OFF BALANCE A part of Frole's installation. [Photo by Greg Cook]
Among the handsome Washington Street storefronts of AS220's renovated Mercantile Block building, with their neo-old-timey signs, is the residents' entrance to the building. It is against AS220's religion to leave any space empty that can be filled with art. So the lobby is the AS220 Resident Gallery, which occupants of the building take turns filling with their stuff.
Of late, Jacqueline Frole has covered the golden mustard walls with 107 or so framed pictures for an installation she's dubbed the "Family Room" (131 Washington St, Providence, through May 27; ask at AS220's Project Space for someone to let you in the locked door).
The quantity grabs your attention. As you look closer, you find Frole's pictures are fashion and advertising and celebrity photos that she has altered by sticking on two extra heads or a spare set of lips or an arm emerging like a third leg from a lady's pants. I'm partial to the ones with extra limbs. The extra facial features feel obvious, too just-pasted-on. But at first glance, you almost don't notice that, for example, two pouty models each have four legs. Frole's additions are relatively seamless. And then there's the joke on the original photos about how leggy these ladies are.
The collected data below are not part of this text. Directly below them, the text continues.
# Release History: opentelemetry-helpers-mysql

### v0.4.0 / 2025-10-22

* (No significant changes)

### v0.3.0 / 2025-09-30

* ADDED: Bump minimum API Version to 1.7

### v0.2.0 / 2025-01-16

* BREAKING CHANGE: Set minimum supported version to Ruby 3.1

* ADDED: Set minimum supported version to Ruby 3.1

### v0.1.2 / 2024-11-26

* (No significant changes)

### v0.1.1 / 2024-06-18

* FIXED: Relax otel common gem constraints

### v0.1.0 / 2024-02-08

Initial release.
At times, the effect is to amplify the sexual come-on of the images — like the blonde lady in all denim who now has a second crotch and legs bending upward in what has to be some sort of daredevil yoga pretzel position. At times, it sort of suggests motion, like the four-legged lass dashing across a beach in her creamy dress and cardigan sweater. To a photo of a bikini-clad surfer, Frole adds an extra section of arm on each side giving the woman an incredible wingspan, which is both funny and serves to emphasize the amazing stick bug physique of most of the bodies here.
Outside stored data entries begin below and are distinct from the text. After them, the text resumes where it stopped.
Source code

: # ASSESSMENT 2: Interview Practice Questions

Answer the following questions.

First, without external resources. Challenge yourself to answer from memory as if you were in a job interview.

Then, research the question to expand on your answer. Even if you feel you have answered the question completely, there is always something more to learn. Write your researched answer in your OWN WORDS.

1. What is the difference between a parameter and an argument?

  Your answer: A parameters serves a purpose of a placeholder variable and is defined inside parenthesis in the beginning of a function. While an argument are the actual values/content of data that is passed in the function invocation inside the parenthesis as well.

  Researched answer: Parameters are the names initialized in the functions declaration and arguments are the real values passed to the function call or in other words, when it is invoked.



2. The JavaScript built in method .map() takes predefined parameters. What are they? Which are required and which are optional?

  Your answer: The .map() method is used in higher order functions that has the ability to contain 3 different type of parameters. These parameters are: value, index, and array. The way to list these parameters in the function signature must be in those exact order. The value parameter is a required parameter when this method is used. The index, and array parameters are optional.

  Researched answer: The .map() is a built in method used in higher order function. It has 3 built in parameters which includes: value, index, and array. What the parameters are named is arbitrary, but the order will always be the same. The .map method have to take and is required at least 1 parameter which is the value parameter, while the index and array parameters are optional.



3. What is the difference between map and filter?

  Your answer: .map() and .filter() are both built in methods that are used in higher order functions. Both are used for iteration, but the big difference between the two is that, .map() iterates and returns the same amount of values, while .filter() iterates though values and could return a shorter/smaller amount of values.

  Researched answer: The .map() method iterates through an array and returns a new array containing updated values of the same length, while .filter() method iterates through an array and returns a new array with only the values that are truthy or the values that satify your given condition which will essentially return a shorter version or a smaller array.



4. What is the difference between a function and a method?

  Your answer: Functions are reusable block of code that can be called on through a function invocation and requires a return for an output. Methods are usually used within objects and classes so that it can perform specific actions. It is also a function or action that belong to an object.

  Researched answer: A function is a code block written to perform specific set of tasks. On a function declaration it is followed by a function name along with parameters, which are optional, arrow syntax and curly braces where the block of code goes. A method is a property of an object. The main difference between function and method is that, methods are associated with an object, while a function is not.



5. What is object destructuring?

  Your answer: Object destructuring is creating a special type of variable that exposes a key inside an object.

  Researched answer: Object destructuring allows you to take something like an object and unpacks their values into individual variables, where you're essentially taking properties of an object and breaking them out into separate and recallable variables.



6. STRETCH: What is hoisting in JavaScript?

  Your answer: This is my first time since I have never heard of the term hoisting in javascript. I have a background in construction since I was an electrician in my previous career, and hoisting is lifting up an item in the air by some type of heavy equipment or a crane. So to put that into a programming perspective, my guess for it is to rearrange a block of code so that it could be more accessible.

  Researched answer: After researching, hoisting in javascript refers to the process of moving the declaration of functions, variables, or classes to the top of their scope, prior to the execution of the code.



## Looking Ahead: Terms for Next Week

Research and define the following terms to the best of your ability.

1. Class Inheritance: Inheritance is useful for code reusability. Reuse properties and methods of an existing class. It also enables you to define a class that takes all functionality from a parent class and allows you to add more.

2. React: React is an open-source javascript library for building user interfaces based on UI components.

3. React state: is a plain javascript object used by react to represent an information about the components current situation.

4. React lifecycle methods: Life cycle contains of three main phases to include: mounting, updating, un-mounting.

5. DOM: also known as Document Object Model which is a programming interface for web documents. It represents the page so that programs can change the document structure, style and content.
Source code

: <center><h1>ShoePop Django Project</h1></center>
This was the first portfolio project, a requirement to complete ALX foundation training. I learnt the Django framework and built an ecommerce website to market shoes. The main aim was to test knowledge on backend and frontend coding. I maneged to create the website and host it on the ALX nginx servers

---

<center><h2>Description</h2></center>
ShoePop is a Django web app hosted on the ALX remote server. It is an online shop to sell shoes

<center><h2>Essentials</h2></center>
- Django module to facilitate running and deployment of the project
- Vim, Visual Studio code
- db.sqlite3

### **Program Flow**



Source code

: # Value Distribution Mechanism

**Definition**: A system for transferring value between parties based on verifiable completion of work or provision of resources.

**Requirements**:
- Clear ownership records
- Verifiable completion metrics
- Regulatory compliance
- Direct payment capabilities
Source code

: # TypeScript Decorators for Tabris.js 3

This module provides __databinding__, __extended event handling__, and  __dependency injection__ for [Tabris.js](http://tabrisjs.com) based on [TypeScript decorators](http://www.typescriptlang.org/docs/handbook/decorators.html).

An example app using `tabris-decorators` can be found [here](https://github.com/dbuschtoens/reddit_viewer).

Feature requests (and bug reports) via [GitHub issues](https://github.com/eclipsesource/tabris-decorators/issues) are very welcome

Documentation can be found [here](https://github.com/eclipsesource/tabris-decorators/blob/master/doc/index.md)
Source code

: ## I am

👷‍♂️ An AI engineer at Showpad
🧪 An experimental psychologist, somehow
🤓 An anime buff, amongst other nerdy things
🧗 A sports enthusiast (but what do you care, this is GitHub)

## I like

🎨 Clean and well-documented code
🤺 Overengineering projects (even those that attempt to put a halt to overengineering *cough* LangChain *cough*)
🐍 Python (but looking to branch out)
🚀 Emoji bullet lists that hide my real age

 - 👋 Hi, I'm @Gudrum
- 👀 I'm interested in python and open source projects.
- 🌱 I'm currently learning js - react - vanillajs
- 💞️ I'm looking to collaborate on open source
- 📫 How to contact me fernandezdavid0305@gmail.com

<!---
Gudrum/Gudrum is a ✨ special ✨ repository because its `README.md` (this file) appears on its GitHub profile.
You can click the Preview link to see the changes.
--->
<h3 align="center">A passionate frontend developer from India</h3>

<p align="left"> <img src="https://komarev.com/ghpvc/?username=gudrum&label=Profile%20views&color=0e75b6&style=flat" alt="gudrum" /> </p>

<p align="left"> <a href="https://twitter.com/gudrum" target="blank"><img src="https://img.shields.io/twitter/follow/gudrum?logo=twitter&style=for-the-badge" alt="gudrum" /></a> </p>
All of this surrealism is witty and entertaining. What elevates it beyond your usual photo collage wiseassery is a pair of chairs. Frole doubles the length of the armrests of a wooden, spindle, curved-back chair so that they reach far forward. A wooden rocking chair gets an extra pair of armrests on top of its first set and a second back rising from the top of the first chair back. The thing rises upward like the seat for a granny with short legs, a very long torso, and (maybe) multiple arms.
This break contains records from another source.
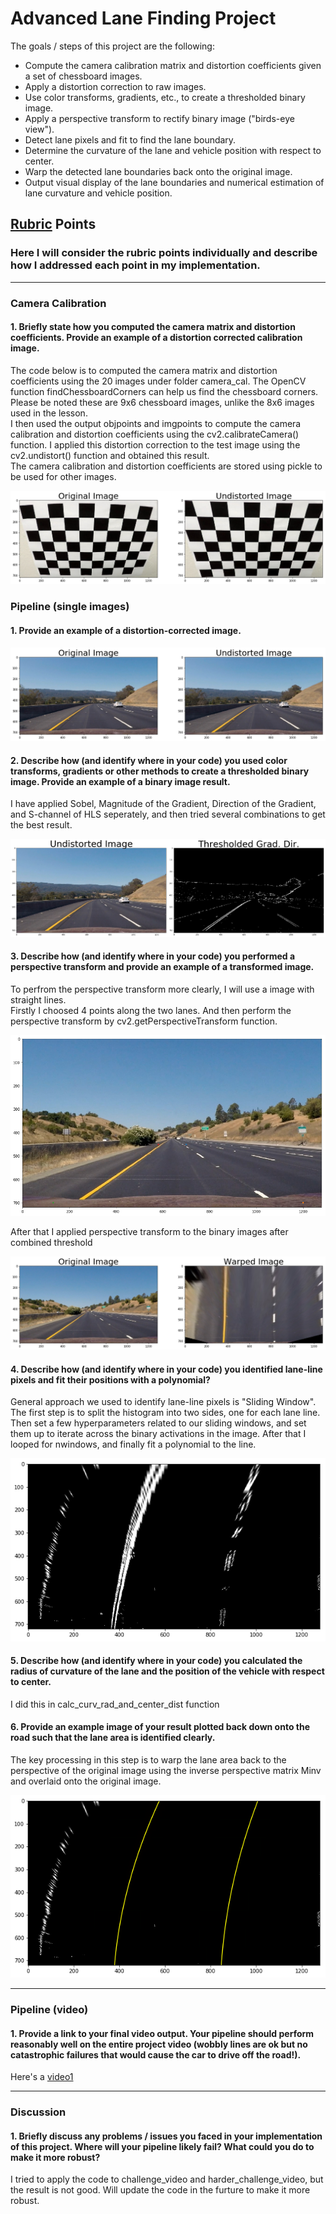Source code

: # Advanced Lane Finding Project

The goals / steps of this project are the following:

* Compute the camera calibration matrix and distortion coefficients given a set of chessboard images.
* Apply a distortion correction to raw images.
* Use color transforms, gradients, etc., to create a thresholded binary image.
* Apply a perspective transform to rectify binary image ("birds-eye view").
* Detect lane pixels and fit to find the lane boundary.
* Determine the curvature of the lane and vehicle position with respect to center.
* Warp the detected lane boundaries back onto the original image.
* Output visual display of the lane boundaries and numerical estimation of lane curvature and vehicle position.

[//]: # (Image References)

[image1]: ./output_images/01-undistortion.png
[image2]: ./output_images/02-undistortion.png
[image3]: ./output_images/03-combine_threshold.png
[image4]: ./output_images/04-perspective_transform.png
[image5]: ./output_images/05-perspective_transform.png
[image6]: ./output_images/06-perspective_transform.png
[image7]: ./output_images/07-fitpoly.png
[image8]: ./output_images/08-image.png
[image9]: ./output_images/09-imagewithtext.png
[video1]: ./output_videos/project_video.mp4

## [Rubric](https://review.udacity.com/#!/rubrics/571/view) Points

### Here I will consider the rubric points individually and describe how I addressed each point in my implementation.  

---

### Camera Calibration

#### 1. Briefly state how you computed the camera matrix and distortion coefficients. Provide an example of a distortion corrected calibration image.

The code below is to computed the camera matrix and distortion coefficients using the 20 images under folder camera_cal. The OpenCV function findChessboardCorners can help us find the chessboard corners. Please be noted these are 9x6 chessboard images, unlike the 8x6 images used in the lesson.  
I then used the output objpoints and imgpoints to compute the camera calibration and distortion coefficients using the cv2.calibrateCamera() function. I applied this distortion correction to the test image using the cv2.undistort() function and obtained this result.  
The camera calibration and distortion coefficients are stored using pickle to be used for other images.

![alt text][image1]

### Pipeline (single images)

#### 1. Provide an example of a distortion-corrected image.

![alt text][image2]

#### 2. Describe how (and identify where in your code) you used color transforms, gradients or other methods to create a thresholded binary image.  Provide an example of a binary image result.

I have applied Sobel, Magnitude of the Gradient, Direction of the Gradient, and S-channel of HLS seperately, and then tried several combinations to get the best result. 

![alt text][image3]

#### 3. Describe how (and identify where in your code) you performed a perspective transform and provide an example of a transformed image.

To perfrom the perspective transform more clearly, I will use a image with straight lines.  
Firstly I choosed 4 points along the two lanes. And then perform the perspective transform by cv2.getPerspectiveTransform function.

![alt text][image4]

After that I applied perspective transform to the binary images after combined threshold

![alt text][image5]

#### 4. Describe how (and identify where in your code) you identified lane-line pixels and fit their positions with a polynomial?

General approach we used to identify lane-line pixels is "Sliding Window".  
The first step is to split the histogram into two sides, one for each lane line. Then set a few hyperparameters related to our sliding windows, and set them up to iterate across the binary activations in the image. After that I looped for nwindows, and finally fit a polynomial to the line.

![alt text][image6]

#### 5. Describe how (and identify where in your code) you calculated the radius of curvature of the lane and the position of the vehicle with respect to center.

I did this in calc_curv_rad_and_center_dist function 

#### 6. Provide an example image of your result plotted back down onto the road such that the lane area is identified clearly.

The key processing in this step is to warp the lane area back to the perspective of the original image using the inverse perspective matrix Minv and overlaid onto the original image.

![alt text][image7]

---

### Pipeline (video)

#### 1. Provide a link to your final video output.  Your pipeline should perform reasonably well on the entire project video (wobbly lines are ok but no catastrophic failures that would cause the car to drive off the road!).

Here's a [video1](./project_video.mp4)

---

### Discussion

#### 1. Briefly discuss any problems / issues you faced in your implementation of this project.  Where will your pipeline likely fail?  What could you do to make it more robust?

I tried to apply the code to challenge_video and harder_challenge_video, but the result is not good. Will update the code in the furture to make it more robust.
Resting on the chairs are, respectively, a teddy bear with two heads and a teddy bear with four arms. Attached to the wall is a lamp. And then stuck on its bottom is another copy of the same lamp, but upside-down as if it were its reflection.
In other words, Frole continues the multiplying and mirroring and twinning of the collages by extending it into the actual world. Your eyes don't quite want to believe that it's real, but the insistent physical truth of it keeps smacking you in the head. It can throw you off balance. It's a good feeling.